The Black Panther cast as a visual color - representation of the Pan-African flag

We’ve been to Wakanda and back. We saw the beauty of our diversity and the complexity of our heritage. We saw: different ideologies, different upbringings but the same people. We’ve been to Wakanda, but we don’t have to snap back. Black Panther’s fantasy world may be closer than it seems. And we don’t need vibranium to make the trip – just a college tour. Here is how HBCUs reflect the Diaspora spectrum in Black Panther.

The duality between T’Challa and Killmonger is a driving synopsis in Black Panther. The constant clash between their characters is a theatrical approach to the diaspora debate. The rooted and secular African persona versus the disconnected yet resilient African American self. The egocentric pride of identity versus the relentless wish for belonging. The diplomatic king versus the tyrannical ruler. The cliche protagonist versus the misunderstood rival. Two polarizing leaders, two distinct philosophies – yet, two rightful kings. Rightful, because both Wakandans.

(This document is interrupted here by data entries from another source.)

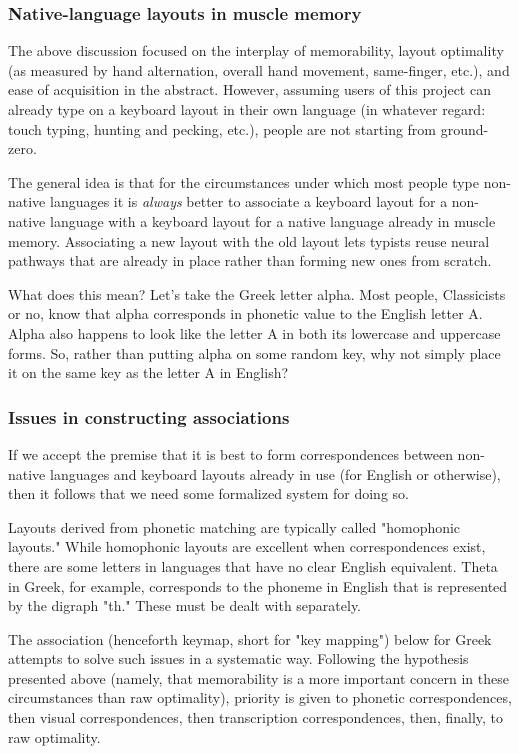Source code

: \documentclass[11pt]{article}
\begin{document}
\subsubsection{Native-language layouts in muscle memory}
\label{sec:org6d295de}

The above discussion focused on the interplay of memorability, layout optimality (as measured by hand alternation, overall hand movement, same-finger, etc.), and ease of acquisition in the abstract. However, assuming users of this project can already type on a keyboard layout in their own language (in whatever regard: touch typing, hunting and pecking, etc.), people are not starting from ground-zero.

The general idea is that for the circumstances under which most people type non-native languages it is \emph{always} better to associate a keyboard layout for a non-native language with a keyboard layout for a native language already in muscle memory. Associating a new layout with the old layout lets typists reuse neural pathways that are already in place rather than forming new ones from scratch.

What does this mean? Let's take the Greek letter alpha. Most people, Classicists or no, know that alpha corresponds in phonetic value to the English letter A. Alpha also happens to look like the letter A in both its lowercase and uppercase forms. So, rather than putting alpha on some random key, why not simply place it on the same key as the letter A in English?

\subsubsection{Issues in constructing associations}
\label{sec:org6b723a5}

If we accept the premise that it is best to form correspondences between non-native languages and keyboard layouts already in use (for English or otherwise), then it follows that we need some formalized system for doing so.

Layouts derived from phonetic matching are typically called "homophonic layouts." While homophonic layouts are excellent when correspondences exist, there are some letters in languages that have no clear English equivalent. Theta in Greek, for example, corresponds to the phoneme in English that is represented by the digraph "th." These must be dealt with separately.

The association (henceforth keymap, short for "key mapping") below for Greek attempts to solve such issues in a systematic way. Following the hypothesis presented above (namely, that memorability is a more important concern in these circumstances than raw optimality), priority is given to phonetic correspondences, then visual correspondences, then transcription correspondences, then, finally, to raw optimality.
\end{document}

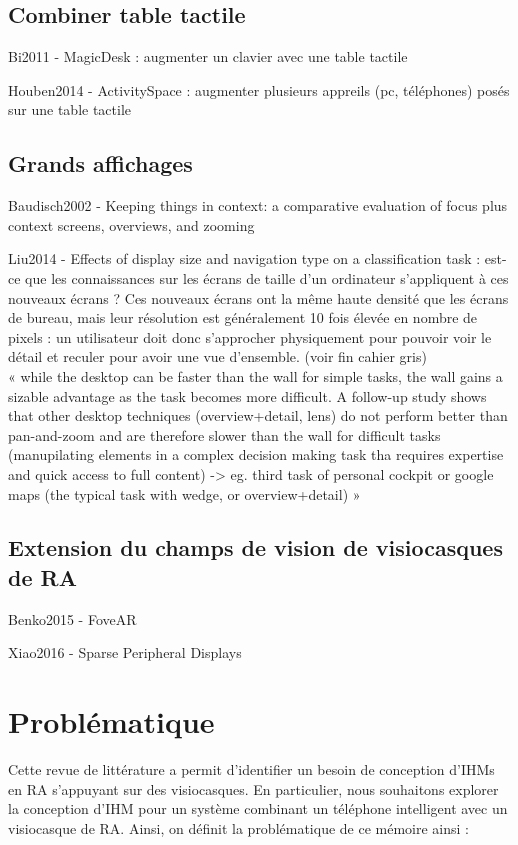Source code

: \subsection{Combiner table tactile}
Bi2011 - MagicDesk : augmenter un clavier avec une table tactile

Houben2014 - ActivitySpace : augmenter plusieurs appreils (pc, téléphones) posés sur une table tactile

\subsection{Grands affichages}
Baudisch2002 - Keeping things in context: a comparative evaluation of focus plus context screens, overviews, and zooming

Liu2014 - Effects of display size and navigation type on a classification task : est-ce que les connaissances sur les écrans de taille d'un ordinateur s'appliquent à ces nouveaux écrans ? Ces nouveaux écrans ont la même haute densité que les écrans de bureau, mais leur résolution est généralement 10 fois élevée en nombre de pixels : un utilisateur doit donc s'approcher physiquement pour pouvoir voir le détail et reculer pour avoir une vue d'ensemble. (voir fin cahier gris)\\
« while the desktop can be faster than the wall for simple tasks, the wall gains a sizable advantage as the task becomes more difficult. A follow-up study shows that other desktop techniques (overview+detail, lens) do not perform better than pan-and-zoom and are therefore slower than the wall for difficult tasks (manupilating elements in a complex decision making task tha requires expertise and quick access to full content) -> eg. third task of personal cockpit or google maps (the typical task with wedge, or overview+detail) »

\subsection{Extension du champs de vision de visiocasques de RA}
Benko2015 - FoveAR

Xiao2016 - Sparse Peripheral Displays


\section{Problématique}
Cette revue de littérature a permit d'identifier un besoin de conception d'IHMs en RA s'appuyant sur des visiocasques. En particulier, nous souhaitons explorer la conception d'IHM pour un système combinant un téléphone intelligent avec un visiocasque de RA. Ainsi, on définit la problématique de ce mémoire ainsi :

And in the movie, it is the “both” that matters more than the “versus”. Indeed, despite their dichotomy, T’Challa and Killmonger are satirically similar. They are both the victims of their father’s past. Both of them are inherently attached to Wakanda. Each king – for the sole interest of their people (whatever each thinks that may be). Because when the world was against Killmonger and the rest of the planet ignored the power of T’Challa- it is only in Wakanda, that they both became kings. Because “ When the king has the power of the Black Panther stripped away “, we see them for what they are – family.

It is that family, that rightfully makes Wakanda, both T’Challa’s and Killmonger’s. That bound, the profound sense of family, is what rightfully makes HBCUs a Wakanda of their own. After all, behind the hidden forests and the technology, Wakanda is simply a safe space of blackness. Like HBCUs, the kingdom offers a refuge – a comfort zone where blackness prospers and thrives – well aware of the world within and outside – much more knowledgeable than it is believed to be.

In the words of Chadwick Boseman, who attended the illustrious Howard University,  “You have everything possible in that experience. And the weird thing is I thought I will never have quite an experience like that ever again, yet here I am, in this movie.” As he says “ the [HBCU] experience is one where you see the diversity of our blackness. People from the Caribbean, different countries in African, you see the difference within the states. You have classmates from France, London.”

But unlike Wakanda, HBCUs are kingdoms where duality exists not as a rivalry, but in perfect symbiosis. It is one where T’Challa and Killmonger both get to sit on the throne Because maybe, the true force of Wakanda isn’t the utopia of vibranium, but the reality of a common diaspora.